Your goal —
Exclude the pictures, then restate exactly each line of the data below from the first through the line containing "Le test de la phase \#3 a".

Entries supplied —
______________________________
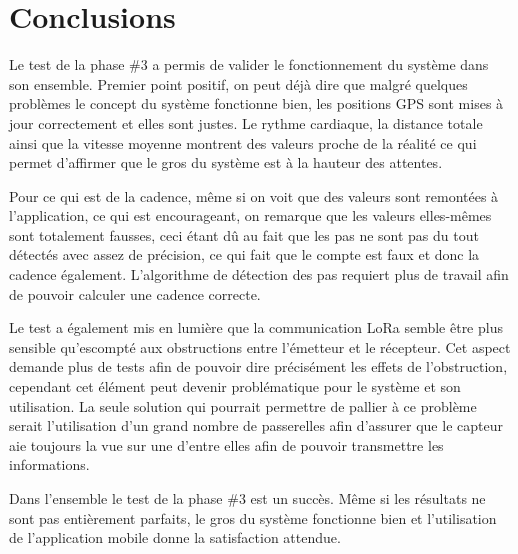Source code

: \section{Conclusions}

Le test de la phase \#3 a permis de valider le fonctionnement du système dans son ensemble. Premier point positif, on peut déjà dire que malgré quelques problèmes le concept du système fonctionne bien, les positions GPS sont mises à jour correctement et elles sont justes. Le rythme cardiaque, la distance totale ainsi que la vitesse moyenne montrent des valeurs proche de la réalité ce qui permet d'affirmer que le gros du système est à la hauteur des attentes.

Pour ce qui est de la cadence, même si on voit que des valeurs sont remontées à l'application, ce qui est encourageant, on remarque que les valeurs elles-mêmes sont totalement fausses, ceci étant dû au fait que les pas ne sont pas du tout détectés avec assez de précision, ce qui fait que le compte est faux et donc la cadence également. L'algorithme de détection des pas requiert plus de travail afin de pouvoir calculer une cadence correcte.

Le test a également mis en lumière que la communication LoRa semble être plus sensible qu'escompté aux obstructions entre l'émetteur et le récepteur. Cet aspect demande plus de tests afin de pouvoir dire précisément les effets de l'obstruction, cependant cet élément peut devenir problématique pour le système et son utilisation. La seule solution qui pourrait permettre de pallier à ce problème serait l'utilisation d'un grand nombre de passerelles afin d'assurer que le capteur aie toujours la vue sur une d'entre elles afin de pouvoir transmettre les informations.

Dans l'ensemble le test de la phase \#3 est un succès. Même si les résultats ne sont pas entièrement parfaits, le gros du système fonctionne bien et l'utilisation de l'application mobile donne la satisfaction attendue.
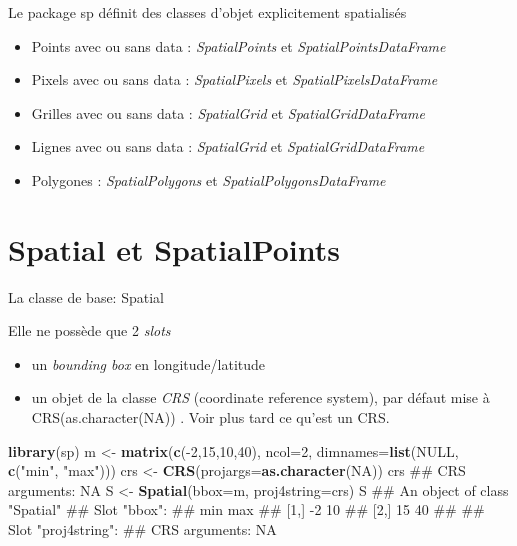 \documentclass[8pt,ignorenonframetext,]{beamer}
\newenvironment{Shaded}{\begin{snugshade}}{\end{snugshade}}
\newcommand{\KeywordTok}[1]{\textcolor[rgb]{0.13,0.29,0.53}{\textbf{{#1}}}}
\newcommand{\DataTypeTok}[1]{\textcolor[rgb]{0.13,0.29,0.53}{{#1}}}
\newcommand{\DecValTok}[1]{\textcolor[rgb]{0.00,0.00,0.81}{{#1}}}
\newcommand{\StringTok}[1]{\textcolor[rgb]{0.31,0.60,0.02}{{#1}}}
\newcommand{\OtherTok}[1]{\textcolor[rgb]{0.56,0.35,0.01}{{#1}}}
\newcommand{\NormalTok}[1]{{#1}}
\providecommand{\tightlist}{%
\setlength{\itemsep}{0pt}\setlength{\parskip}{0pt}}
\begin{document}
\begin{frame}{Le package sp définit des classes d'objet explicitement
spatialisés}

\begin{itemize}
\tightlist
\item
  Points avec ou sans data : \emph{SpatialPoints} et
  \emph{SpatialPointsDataFrame}
\item
  Pixels avec ou sans data : \emph{SpatialPixels} et
  \emph{SpatialPixelsDataFrame}
\item
  Grilles avec ou sans data : \emph{SpatialGrid} et
  \emph{SpatialGridDataFrame}
\item
  Lignes avec ou sans data : \emph{SpatialGrid} et
  \emph{SpatialGridDataFrame}
\item
  Polygones : \emph{SpatialPolygons} et \emph{SpatialPolygonsDataFrame}
\end{itemize}

\end{frame}

\section{Spatial et SpatialPoints}\label{spatial-et-spatialpoints}

\begin{frame}[fragile]{La classe de base: Spatial}

Elle ne possède que 2 \emph{slots}

\begin{itemize}
\tightlist
\item
  un \emph{bounding box} en longitude/latitude
\item
  un objet de la classe \emph{CRS} (coordinate reference system), par
  défaut mise à CRS(as.character(NA)) . Voir plus tard ce qu'est un CRS.
\end{itemize}

\begin{Shaded}
\begin{Highlighting}[]
\KeywordTok{library}\NormalTok{(sp)}
\NormalTok{m <-}\StringTok{ }\KeywordTok{matrix}\NormalTok{(}\KeywordTok{c}\NormalTok{(-}\DecValTok{2}\NormalTok{,}\DecValTok{15}\NormalTok{,}\DecValTok{10}\NormalTok{,}\DecValTok{40}\NormalTok{), }\DataTypeTok{ncol=}\DecValTok{2}\NormalTok{, }\DataTypeTok{dimnames=}\KeywordTok{list}\NormalTok{(}\OtherTok{NULL}\NormalTok{, }\KeywordTok{c}\NormalTok{(}\StringTok{"min"}\NormalTok{, }\StringTok{"max"}\NormalTok{)))}
\NormalTok{crs <-}\StringTok{ }\KeywordTok{CRS}\NormalTok{(}\DataTypeTok{projargs=}\KeywordTok{as.character}\NormalTok{(}\OtherTok{NA}\NormalTok{))}
\NormalTok{crs}
\NormalTok{## CRS arguments: NA}
\NormalTok{S <-}\StringTok{ }\KeywordTok{Spatial}\NormalTok{(}\DataTypeTok{bbox=}\NormalTok{m, }\DataTypeTok{proj4string=}\NormalTok{crs)}
\NormalTok{S}
\NormalTok{## An object of class "Spatial"}
\NormalTok{## Slot "bbox":}
\NormalTok{##      min max}
\NormalTok{## [1,]  -2  10}
\NormalTok{## [2,]  15  40}
\NormalTok{## }
\NormalTok{## Slot "proj4string":}
\NormalTok{## CRS arguments: NA}
\end{Highlighting}
\end{Shaded}

\end{frame}
\end{document}
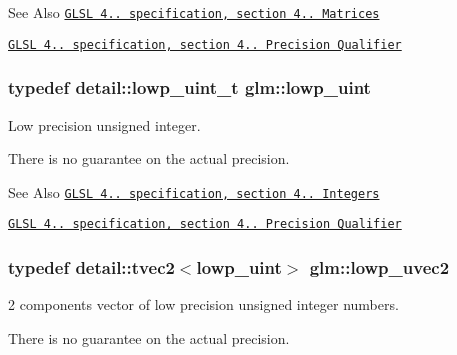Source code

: \begin{DoxySeeAlso}{See Also}
\href{http://www.opengl.org/registry/doc/GLSLangSpec.4.20.8.pdf}{\tt G\-L\-S\-L 4.. specification, section 4.. Matrices} 

\href{http://www.opengl.org/registry/doc/GLSLangSpec.4.20.8.pdf}{\tt G\-L\-S\-L 4.. specification, section 4.. Precision Qualifier} 
\end{DoxySeeAlso}
\hypertarget{group__core__precision_ga8077c90f2c87e419ea6c273157dcc1fc}{
\subsubsection[{lowp\-\_\-uint}]{\setlength{\rightskip}{0pt plus 5cm}typedef detail\-::lowp\-\_\-uint\-\_\-t {\bf glm\-::lowp\-\_\-uint}}}\label{group__core__precision_ga8077c90f2c87e419ea6c273157dcc1fc}


Low precision unsigned integer. 

There is no guarantee on the actual precision.

\begin{DoxySeeAlso}{See Also}
\href{http://www.opengl.org/registry/doc/GLSLangSpec.4.20.8.pdf}{\tt G\-L\-S\-L 4.. specification, section 4.. Integers} 

\href{http://www.opengl.org/registry/doc/GLSLangSpec.4.20.8.pdf}{\tt G\-L\-S\-L 4.. specification, section 4.. Precision Qualifier} 
\end{DoxySeeAlso}
\hypertarget{group__core__precision_gacae56e02818d0da34e70ac934807388c}{
\subsubsection[{lowp\-\_\-uvec2}]{\setlength{\rightskip}{0pt plus 5cm}typedef detail\-::tvec2$<$lowp\-\_\-uint$>$ {\bf glm\-::lowp\-\_\-uvec2}}}\label{group__core__precision_gacae56e02818d0da34e70ac934807388c}


2 components vector of low precision unsigned integer numbers. 

There is no guarantee on the actual precision.

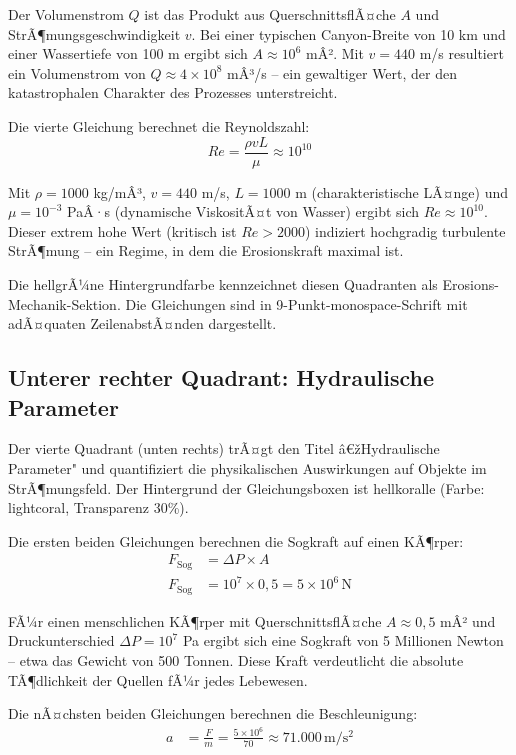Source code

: ﻿\documentclass[12pt,a4paper]{report}
\begin{document}
Der Volumenstrom $Q$ ist das Produkt aus QuerschnittsflÃ¤che $A$ und StrÃ¶mungsgeschwin\-digkeit $v$. Bei einer typischen Canyon-Breite von 10 km und einer Wassertiefe von 100 m ergibt sich $A \approx 10^6$ mÂ². Mit $v = 440$ m/s resultiert ein Volumenstrom von $Q \approx 4 \times 10^8$ mÂ³/s -- ein gewaltiger Wert, der den katastrophalen Charakter des Prozesses unterstreicht.

Die vierte Gleichung berechnet die Reynoldszahl:
\begin{equation*}
	Re = \frac{\rho v L}{\mu} \approx 10^{10}
\end{equation*}

Mit $\rho = 1000$ kg/mÂ³, $v = 440$ m/s, $L = 1000$ m (charakteristische LÃ¤nge) und $\mu = 10^{-3}$ PaÂ·s (dynamische ViskositÃ¤t von Wasser) ergibt sich $Re \approx 10^{10}$. Dieser extrem hohe Wert (kritisch ist $Re > 2000$) indiziert hochgradig turbulente StrÃ¶mung -- ein Regime, in dem die Erosionskraft maximal ist.

Die hellgrÃ¼ne Hintergrundfarbe kennzeichnet diesen Quadranten als Erosions-Mechanik-Sektion. Die Gleichungen sind in 9-Punkt-monospace-Schrift mit adÃ¤quaten ZeilenabstÃ¤n\-den dargestellt.

\subsection{Unterer rechter Quadrant: Hydraulische Parameter}

Der vierte Quadrant (unten rechts) trÃ¤gt den Titel â€žHydraulische Parameter" und quantifiziert die physikalischen Auswirkungen auf Objekte im StrÃ¶mungsfeld. Der Hintergrund der Gleichungsboxen ist hellkoralle (Farbe: lightcoral, Transparenz 30\%).

Die ersten beiden Gleichungen berechnen die Sogkraft auf einen KÃ¶rper:
\begin{align*}
	F_{\mathrm{Sog}} &= \Delta P \times A \\
	F_{\mathrm{Sog}} &= 10^7 \times 0{,}5 = 5 \times 10^6 \, \mathrm{N}
\end{align*}

FÃ¼r einen menschlichen KÃ¶rper mit QuerschnittsflÃ¤che $A \approx 0{,}5$ mÂ² und Druckunterschied $\Delta P = 10^7$ Pa ergibt sich eine Sogkraft von 5 Millionen Newton -- etwa das Gewicht von 500 Tonnen. Diese Kraft verdeutlicht die absolute TÃ¶dlichkeit der Quellen fÃ¼r jedes Lebewesen.

Die nÃ¤chsten beiden Gleichungen berechnen die Beschleunigung:
\begin{align*}
	a &= \frac{F}{m} = \frac{5 \times 10^6}{70} \approx 71{.}000 \, \mathrm{m/s^2}
\end{align*}
\end{document}
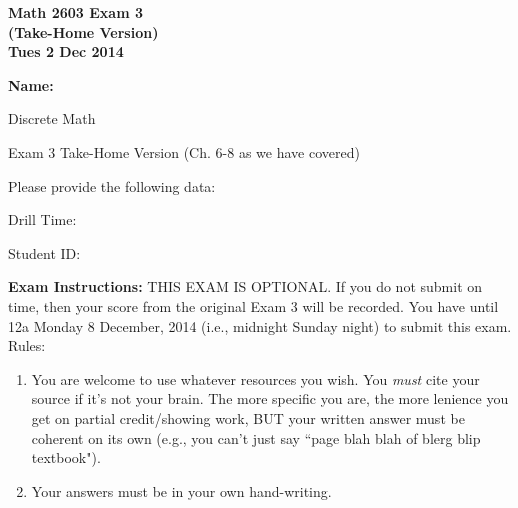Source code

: \documentclass[12pt,letterpaper]{article}
\begin{document}
\flushleft
\begin{multicols}{2}

\begin{large}\textbf{Math 2603 Exam 3 \\(Take-Home Version) \\
\hspace{0.36pc}Tues 2 Dec 2014}\end{large}

\hfill\textbf{Name:  }\underline{\hspace{35ex}} %
\\
\vspace{.5in}

\end{multicols}

\pagestyle{empty}

\vspace{4pc}

\begin{center}\LARGE Discrete Math

Exam 3 Take-Home Version (Ch. 6-8 as we have covered) \end{center}

\vspace{2pc}
Please provide the following data:

\vspace{2pc}
Drill Time: \underline{\hspace{40ex}}

\vspace{2pc}
Student ID: \underline{\hspace{40ex}}

\vspace{3pc}
{\bf Exam Instructions:} THIS EXAM IS OPTIONAL.  If you do not submit on time, then your score from the original Exam 3 will be recorded.  You have until 12a Monday 8 December, 2014 (i.e., midnight Sunday night) to submit this exam.  Rules: 
\begin{enumerate}
\item You are welcome to use whatever resources you wish.  You \emph{must} cite your source if it's not your brain.  The more specific you are, the more lenience you get on partial credit/showing work, BUT your written answer must be coherent on its own (e.g., you can't just say ``page blah blah of blerg blip textbook").
\item Your answers must be in your own hand-writing.
\end{enumerate}  
\end{document}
______________________________
Exercise answer —
Source code

: \section{Conclusions}

Le test de la phase \#3 a permis de valider le fonctionnement du système dans son ensemble. Premier point positif, on peut déjà dire que malgré quelques problèmes le concept du système fonctionne bien, les positions GPS sont mises à jour correctement et elles sont justes. Le rythme cardiaque, la distance totale ainsi que la vitesse moyenne montrent des valeurs proche de la réalité ce qui permet d'affirmer que le gros du système est à la hauteur des attentes.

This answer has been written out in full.